■ **Exercise objective**
Please return only the lines from the one holding "license it uses |" through the one holding "Source License | |", exactly as they appear in the records below, both ends included.

Input material: Begin

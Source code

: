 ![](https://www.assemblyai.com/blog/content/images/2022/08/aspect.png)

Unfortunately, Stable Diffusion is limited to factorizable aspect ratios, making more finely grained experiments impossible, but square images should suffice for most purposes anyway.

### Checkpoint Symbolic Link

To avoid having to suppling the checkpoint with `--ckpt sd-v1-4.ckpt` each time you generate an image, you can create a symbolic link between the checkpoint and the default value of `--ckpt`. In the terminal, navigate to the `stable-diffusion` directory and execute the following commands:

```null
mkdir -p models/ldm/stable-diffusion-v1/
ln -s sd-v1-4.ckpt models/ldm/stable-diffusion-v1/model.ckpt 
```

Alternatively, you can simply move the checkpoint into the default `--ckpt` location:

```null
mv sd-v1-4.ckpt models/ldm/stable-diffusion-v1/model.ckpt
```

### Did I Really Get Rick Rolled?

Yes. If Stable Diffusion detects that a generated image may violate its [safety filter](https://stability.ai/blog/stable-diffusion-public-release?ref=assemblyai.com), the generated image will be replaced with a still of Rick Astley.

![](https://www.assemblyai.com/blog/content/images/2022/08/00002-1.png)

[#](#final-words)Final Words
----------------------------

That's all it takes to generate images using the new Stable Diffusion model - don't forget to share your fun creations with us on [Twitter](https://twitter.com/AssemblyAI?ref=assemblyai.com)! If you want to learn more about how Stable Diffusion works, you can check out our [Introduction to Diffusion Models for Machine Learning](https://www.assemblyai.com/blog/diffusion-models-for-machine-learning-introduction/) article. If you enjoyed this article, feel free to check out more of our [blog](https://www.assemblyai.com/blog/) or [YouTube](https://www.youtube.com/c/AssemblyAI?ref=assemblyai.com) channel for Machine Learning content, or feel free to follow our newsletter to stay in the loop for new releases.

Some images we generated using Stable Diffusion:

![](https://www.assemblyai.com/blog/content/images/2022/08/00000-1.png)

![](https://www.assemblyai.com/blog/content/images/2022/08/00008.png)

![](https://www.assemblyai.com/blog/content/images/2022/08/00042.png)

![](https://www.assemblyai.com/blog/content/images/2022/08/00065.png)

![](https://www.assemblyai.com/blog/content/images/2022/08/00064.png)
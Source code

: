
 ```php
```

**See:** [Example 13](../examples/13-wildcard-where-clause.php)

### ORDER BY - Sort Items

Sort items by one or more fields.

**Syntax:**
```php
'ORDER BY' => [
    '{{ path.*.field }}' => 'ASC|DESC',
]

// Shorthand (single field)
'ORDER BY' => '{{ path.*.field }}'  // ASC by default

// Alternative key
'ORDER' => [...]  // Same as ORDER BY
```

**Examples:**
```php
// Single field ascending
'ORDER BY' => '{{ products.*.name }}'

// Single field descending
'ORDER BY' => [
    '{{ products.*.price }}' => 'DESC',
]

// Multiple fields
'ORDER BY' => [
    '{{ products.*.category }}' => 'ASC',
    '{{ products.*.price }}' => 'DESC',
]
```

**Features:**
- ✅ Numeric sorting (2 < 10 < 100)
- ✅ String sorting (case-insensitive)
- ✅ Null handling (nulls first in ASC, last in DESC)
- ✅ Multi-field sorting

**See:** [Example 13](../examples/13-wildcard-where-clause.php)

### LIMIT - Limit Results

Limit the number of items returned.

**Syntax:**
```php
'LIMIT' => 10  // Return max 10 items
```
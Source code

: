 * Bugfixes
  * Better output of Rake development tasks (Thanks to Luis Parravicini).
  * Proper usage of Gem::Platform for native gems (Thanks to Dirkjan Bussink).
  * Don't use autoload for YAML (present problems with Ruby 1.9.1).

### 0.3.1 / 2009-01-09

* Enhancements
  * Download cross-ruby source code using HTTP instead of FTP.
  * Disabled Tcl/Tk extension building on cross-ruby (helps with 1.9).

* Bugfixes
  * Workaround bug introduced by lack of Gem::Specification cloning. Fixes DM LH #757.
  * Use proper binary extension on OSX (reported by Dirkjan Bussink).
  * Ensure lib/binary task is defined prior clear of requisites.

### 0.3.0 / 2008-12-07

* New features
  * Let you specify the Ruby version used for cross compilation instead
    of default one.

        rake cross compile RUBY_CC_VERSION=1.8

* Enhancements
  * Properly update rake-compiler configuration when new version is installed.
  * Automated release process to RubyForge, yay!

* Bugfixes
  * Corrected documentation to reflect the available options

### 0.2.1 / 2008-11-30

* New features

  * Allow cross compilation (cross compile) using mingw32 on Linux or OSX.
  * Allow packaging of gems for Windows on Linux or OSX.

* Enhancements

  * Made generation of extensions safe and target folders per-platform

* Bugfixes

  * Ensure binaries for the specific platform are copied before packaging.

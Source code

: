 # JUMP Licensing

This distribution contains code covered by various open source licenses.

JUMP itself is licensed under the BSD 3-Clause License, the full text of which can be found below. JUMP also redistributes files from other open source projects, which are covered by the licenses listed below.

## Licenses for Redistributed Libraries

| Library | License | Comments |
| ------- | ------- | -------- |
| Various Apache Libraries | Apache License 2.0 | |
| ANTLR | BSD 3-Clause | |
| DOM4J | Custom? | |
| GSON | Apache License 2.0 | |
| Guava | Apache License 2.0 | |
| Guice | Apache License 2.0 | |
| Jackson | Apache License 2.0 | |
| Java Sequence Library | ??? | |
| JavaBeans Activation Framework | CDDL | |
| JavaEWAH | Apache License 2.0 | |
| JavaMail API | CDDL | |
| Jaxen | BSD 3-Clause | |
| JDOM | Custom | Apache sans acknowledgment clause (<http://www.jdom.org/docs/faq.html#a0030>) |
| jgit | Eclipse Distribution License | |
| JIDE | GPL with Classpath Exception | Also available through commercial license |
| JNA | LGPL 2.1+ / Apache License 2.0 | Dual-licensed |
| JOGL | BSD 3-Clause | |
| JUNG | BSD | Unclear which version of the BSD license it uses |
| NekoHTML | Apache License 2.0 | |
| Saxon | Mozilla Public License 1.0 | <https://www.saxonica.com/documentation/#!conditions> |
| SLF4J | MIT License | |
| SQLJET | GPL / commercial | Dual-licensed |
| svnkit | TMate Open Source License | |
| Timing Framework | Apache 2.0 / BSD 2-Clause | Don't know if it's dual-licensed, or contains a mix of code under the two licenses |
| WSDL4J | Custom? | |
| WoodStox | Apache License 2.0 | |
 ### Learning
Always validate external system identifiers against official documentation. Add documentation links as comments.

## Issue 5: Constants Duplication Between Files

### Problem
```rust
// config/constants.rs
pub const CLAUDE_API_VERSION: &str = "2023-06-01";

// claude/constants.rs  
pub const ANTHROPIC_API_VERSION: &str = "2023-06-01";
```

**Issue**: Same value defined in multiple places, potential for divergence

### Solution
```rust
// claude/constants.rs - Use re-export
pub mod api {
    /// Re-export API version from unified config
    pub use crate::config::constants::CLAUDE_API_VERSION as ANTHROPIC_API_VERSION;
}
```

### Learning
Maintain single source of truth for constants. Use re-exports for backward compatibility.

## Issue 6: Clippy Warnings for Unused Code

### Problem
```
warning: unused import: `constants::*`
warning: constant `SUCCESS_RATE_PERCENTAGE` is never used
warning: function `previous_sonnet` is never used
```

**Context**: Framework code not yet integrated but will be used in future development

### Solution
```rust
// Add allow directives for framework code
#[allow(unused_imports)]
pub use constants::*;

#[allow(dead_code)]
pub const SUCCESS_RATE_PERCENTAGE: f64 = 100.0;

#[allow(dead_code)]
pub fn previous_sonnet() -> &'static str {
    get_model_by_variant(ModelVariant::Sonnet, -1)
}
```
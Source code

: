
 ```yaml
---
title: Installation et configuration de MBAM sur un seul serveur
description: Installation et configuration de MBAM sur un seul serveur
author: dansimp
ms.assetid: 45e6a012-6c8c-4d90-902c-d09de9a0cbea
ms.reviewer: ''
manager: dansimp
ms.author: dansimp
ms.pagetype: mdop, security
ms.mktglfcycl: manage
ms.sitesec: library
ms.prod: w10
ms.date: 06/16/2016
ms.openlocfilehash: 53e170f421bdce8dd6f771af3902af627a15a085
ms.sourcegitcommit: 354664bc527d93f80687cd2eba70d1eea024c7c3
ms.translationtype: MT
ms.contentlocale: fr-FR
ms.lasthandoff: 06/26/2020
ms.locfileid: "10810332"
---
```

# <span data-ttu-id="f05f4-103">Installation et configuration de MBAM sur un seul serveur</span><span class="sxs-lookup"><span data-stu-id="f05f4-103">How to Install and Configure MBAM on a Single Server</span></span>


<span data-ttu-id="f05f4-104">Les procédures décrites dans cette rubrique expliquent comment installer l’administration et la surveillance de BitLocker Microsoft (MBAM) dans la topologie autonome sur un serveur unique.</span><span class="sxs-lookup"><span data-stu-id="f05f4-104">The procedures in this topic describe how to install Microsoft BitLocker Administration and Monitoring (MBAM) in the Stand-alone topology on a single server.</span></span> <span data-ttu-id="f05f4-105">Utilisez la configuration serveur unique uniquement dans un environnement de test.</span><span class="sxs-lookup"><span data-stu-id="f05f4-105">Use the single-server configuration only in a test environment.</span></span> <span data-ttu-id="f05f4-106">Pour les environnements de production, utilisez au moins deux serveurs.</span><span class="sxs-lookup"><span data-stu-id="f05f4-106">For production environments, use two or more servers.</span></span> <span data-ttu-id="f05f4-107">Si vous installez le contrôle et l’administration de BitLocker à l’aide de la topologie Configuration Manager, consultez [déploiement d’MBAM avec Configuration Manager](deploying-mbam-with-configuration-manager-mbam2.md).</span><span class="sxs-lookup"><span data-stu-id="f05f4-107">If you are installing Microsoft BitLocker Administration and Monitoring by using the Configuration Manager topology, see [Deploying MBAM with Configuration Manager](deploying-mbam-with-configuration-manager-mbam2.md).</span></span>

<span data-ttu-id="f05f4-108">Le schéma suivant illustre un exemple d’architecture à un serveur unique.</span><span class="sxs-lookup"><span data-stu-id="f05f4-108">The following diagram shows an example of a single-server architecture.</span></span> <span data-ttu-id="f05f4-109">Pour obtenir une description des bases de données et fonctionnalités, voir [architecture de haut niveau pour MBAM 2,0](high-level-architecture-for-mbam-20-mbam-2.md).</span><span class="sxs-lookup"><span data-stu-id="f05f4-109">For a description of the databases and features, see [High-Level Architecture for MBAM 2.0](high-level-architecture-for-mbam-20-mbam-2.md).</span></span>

Input material: End

■ **Solution to the exercise**
| JUNG | BSD | Unclear which version of the BSD license it uses |
| NekoHTML | Apache License 2.0 | |
| Saxon | Mozilla Public License 1.0 | <https://www.saxonica.com/documentation/#!conditions> |
| SLF4J | MIT License | |
| SQLJET | GPL / commercial | Dual-licensed |
| svnkit | TMate Open Source License | |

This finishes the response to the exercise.